My concern with a backpack sprayer is not really being able to see how much is left in the tank while spraying.

Thanks for any opinions!


----------



## CenlaLowell (Apr 21, 2017)

I have the FH25E and it's a really good if not great unit. You can easily see and feel the amount of liquid left in the tank.
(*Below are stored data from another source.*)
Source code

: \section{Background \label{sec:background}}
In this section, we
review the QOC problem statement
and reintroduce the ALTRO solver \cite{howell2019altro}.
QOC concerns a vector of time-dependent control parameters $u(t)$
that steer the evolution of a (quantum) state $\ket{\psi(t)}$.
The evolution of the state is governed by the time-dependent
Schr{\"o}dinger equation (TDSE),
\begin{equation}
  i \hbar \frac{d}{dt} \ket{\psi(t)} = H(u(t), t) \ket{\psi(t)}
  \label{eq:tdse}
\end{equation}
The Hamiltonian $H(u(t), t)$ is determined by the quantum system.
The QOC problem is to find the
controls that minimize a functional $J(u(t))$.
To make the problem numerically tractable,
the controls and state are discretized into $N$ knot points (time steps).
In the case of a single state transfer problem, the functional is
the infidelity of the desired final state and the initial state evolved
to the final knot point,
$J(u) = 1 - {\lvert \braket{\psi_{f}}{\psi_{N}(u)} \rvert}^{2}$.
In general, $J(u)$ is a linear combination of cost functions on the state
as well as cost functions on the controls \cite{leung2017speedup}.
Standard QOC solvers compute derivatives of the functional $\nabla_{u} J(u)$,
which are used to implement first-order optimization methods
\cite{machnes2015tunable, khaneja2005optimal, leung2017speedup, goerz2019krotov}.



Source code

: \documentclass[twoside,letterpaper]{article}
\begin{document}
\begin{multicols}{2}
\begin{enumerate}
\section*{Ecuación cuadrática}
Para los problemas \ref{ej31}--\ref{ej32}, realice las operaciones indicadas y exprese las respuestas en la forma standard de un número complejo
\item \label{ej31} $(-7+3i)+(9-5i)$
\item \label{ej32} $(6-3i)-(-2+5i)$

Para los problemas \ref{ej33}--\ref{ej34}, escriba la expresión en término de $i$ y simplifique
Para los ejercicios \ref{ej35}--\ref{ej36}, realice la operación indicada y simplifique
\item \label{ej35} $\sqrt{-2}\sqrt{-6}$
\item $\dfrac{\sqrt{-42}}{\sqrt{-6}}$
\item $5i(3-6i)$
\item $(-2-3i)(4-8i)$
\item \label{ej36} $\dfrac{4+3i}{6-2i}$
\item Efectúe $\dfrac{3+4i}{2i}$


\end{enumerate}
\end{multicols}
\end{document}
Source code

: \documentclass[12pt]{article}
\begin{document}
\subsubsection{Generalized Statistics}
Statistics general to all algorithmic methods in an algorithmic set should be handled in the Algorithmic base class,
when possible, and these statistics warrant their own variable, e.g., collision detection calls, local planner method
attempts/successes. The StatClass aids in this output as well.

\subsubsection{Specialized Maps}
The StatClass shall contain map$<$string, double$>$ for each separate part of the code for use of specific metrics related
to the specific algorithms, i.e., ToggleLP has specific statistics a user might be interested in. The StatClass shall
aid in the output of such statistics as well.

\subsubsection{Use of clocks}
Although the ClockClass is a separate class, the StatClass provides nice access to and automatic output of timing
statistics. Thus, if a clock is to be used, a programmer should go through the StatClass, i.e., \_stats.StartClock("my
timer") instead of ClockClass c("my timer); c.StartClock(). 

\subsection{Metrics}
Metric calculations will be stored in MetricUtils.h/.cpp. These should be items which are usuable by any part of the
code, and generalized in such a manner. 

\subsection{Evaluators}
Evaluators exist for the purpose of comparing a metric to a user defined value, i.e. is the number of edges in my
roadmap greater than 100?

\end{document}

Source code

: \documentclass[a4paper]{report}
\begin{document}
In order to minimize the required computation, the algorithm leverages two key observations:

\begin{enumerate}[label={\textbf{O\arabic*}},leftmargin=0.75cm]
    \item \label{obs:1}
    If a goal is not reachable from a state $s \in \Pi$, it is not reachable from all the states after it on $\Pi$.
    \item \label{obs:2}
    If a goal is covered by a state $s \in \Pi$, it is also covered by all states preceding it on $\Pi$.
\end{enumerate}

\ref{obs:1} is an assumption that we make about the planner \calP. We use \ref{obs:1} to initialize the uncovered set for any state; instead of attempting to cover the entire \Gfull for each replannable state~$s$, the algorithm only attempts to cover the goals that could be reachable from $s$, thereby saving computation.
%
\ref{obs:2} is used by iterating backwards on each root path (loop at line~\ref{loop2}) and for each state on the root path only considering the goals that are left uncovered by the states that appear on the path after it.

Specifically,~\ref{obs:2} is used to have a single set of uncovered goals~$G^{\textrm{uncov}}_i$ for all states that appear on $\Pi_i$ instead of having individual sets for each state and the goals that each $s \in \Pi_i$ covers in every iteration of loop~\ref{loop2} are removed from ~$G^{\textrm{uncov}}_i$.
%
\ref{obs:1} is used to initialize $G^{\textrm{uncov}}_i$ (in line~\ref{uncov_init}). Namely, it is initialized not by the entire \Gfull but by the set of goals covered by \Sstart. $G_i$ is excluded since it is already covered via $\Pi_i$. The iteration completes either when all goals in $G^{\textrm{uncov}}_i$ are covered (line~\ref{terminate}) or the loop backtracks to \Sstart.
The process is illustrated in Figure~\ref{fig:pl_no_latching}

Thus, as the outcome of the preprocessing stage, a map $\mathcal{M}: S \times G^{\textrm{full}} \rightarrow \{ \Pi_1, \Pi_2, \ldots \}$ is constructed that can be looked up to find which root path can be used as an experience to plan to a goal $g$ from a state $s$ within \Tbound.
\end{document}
The only N ext products I use are the AIR8 & RGS so the dilution is not need for those products.

You will want to read

https://thelawnforum.com/viewtopic.php?f=4&t=33&hilit=Nozzle+discussion

To learn in depth knowledge about spraying and calibrating your equipment.


----------



## MarkAguglia (Jul 13, 2017)

CenlaLowell said:


> I have the FH25E and it's a really good if not great unit. You can easily see and feel the amount of liquid left in the tank.
> 
> The only N ext products I use are the AIR8 & RGS so the dilution is not need for those products.
> 
> ...


Thanks! I've got some reading to do 😁. I think i'll pull the trigger on the FH25E.


----------



## CenlaLowell (Apr 21, 2017)

MarkAguglia said:


> CenlaLowell said:
> 
> 
> > I have the FH25E and it's a really good if not great unit. You can easily see and feel the amount of liquid left in the tank.
> ...


Your welcome, you will not be disappointed in this unit.


----------



## Huff (Oct 22, 2018)

I recently purchased the BL25E and although using it only once, it seems to be a good quality sprayer. I used it to do a blanket spray of Prodiamine over 15000 Sqft of lawn. Had to do quite a few fill ups, but It doesn't take that long to refill the unit and get going again. I highly recommend upgrading the spray tips to tee jets as mentioned above. I think you'll be pleased with either sprayer, though.


----------



## MarkAguglia (Jul 13, 2017)

Huff said:


> I recently purchased the BL25E and although using it only once, it seems to be a good quality sprayer. I used it to do a blanket spray of Prodiamine over 15000 Sqft of lawn. Had to do quite a few fill ups, but It doesn't take that long to refill the unit and get going again. I highly recommend upgrading the spray tips to tee jets as mentioned above. I think you'll be pleased with either sprayer, though.


I was just about to order my TeeJets! I'm hoping I have this right.. the discussion on these nozzles ws overwhelming! Id just like one nozzle for foliar apps and one for soil apps.

Looking at these 2 on Amazon:



AI for soil apps, XR for foliar. Hopefully I have that right.


----------



## g-man (Jun 15, 2017)

Sprayer Depot or other online places are cheaper than Amazon, more so when ordering multiples. The Amazon price includes their shipping cost. I like the 2 that you have and the AIXR11004.


----------



## MarkAguglia (Jul 13, 2017)

g-man said:


> Sprayer Depot or other online places are cheaper than Amazon, more so when ordering multiples. The Amazon price includes their shipping cost. I like the 2 that you have and the AIXR11004.


Cool, thanks g-man. I don't want to get too crazy into the details but if you say they're good choices, I know they are! I'll check out Sprayer Depot and shop around too, thanks!


----------